= Beginning of Section =

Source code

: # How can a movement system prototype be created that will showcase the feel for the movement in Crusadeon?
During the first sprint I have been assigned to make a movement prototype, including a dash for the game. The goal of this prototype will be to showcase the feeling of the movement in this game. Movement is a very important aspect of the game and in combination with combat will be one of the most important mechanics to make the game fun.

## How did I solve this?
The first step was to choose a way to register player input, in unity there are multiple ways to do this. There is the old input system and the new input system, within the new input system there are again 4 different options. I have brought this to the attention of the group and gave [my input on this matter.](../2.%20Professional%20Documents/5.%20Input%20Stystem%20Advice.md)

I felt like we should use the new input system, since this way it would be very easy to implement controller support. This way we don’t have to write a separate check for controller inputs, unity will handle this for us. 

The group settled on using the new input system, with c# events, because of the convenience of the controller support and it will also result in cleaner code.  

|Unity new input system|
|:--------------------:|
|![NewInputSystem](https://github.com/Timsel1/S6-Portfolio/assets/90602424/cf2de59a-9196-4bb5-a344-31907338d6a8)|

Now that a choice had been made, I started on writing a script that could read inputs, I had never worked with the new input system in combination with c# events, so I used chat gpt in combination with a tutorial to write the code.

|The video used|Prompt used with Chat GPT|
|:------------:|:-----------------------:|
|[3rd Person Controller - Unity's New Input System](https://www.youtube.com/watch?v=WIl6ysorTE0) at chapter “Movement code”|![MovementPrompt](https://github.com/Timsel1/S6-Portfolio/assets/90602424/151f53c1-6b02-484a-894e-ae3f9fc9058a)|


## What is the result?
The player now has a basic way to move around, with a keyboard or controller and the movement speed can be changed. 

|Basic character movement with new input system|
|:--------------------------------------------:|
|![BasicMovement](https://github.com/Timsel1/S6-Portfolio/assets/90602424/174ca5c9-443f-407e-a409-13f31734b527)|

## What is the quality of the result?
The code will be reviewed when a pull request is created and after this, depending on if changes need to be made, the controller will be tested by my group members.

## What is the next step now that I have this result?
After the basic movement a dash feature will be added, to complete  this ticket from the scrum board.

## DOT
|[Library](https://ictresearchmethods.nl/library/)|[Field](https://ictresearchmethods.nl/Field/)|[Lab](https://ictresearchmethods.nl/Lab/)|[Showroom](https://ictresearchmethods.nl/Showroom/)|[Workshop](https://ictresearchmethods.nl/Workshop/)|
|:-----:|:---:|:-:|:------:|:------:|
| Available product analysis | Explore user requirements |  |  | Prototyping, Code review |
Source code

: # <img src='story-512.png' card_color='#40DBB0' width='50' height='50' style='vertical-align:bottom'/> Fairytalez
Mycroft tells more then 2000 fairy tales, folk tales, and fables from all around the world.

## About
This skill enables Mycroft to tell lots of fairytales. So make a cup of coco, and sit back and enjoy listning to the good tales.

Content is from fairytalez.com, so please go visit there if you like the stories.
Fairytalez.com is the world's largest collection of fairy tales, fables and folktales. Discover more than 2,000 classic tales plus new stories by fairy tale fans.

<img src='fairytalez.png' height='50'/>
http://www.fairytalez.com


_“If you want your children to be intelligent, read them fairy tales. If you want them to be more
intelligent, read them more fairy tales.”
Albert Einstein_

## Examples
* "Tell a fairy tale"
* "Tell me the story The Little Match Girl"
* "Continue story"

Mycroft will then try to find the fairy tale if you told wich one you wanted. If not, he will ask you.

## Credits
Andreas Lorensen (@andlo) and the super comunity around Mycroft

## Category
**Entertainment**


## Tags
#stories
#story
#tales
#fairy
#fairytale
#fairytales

= End of Section =

Exercise prompt: The first line of the records and every line down to the line with "I felt like" must be quoted exactly; leave out all else.

Written solution:
Source code

: # How can a movement system prototype be created that will showcase the feel for the movement in Crusadeon?
During the first sprint I have been assigned to make a movement prototype, including a dash for the game. The goal of this prototype will be to showcase the feeling of the movement in this game. Movement is a very important aspect of the game and in combination with combat will be one of the most important mechanics to make the game fun.

## How did I solve this?
The first step was to choose a way to register player input, in unity there are multiple ways to do this. There is the old input system and the new input system, within the new input system there are again 4 different options. I have brought this to the attention of the group and gave [my input on this matter.](../2.%20Professional%20Documents/5.%20Input%20Stystem%20Advice.md)

I felt like we should use the new input system, since this way it would be very easy to implement controller support. This way we don’t have to write a separate check for controller inputs, unity will handle this for us. 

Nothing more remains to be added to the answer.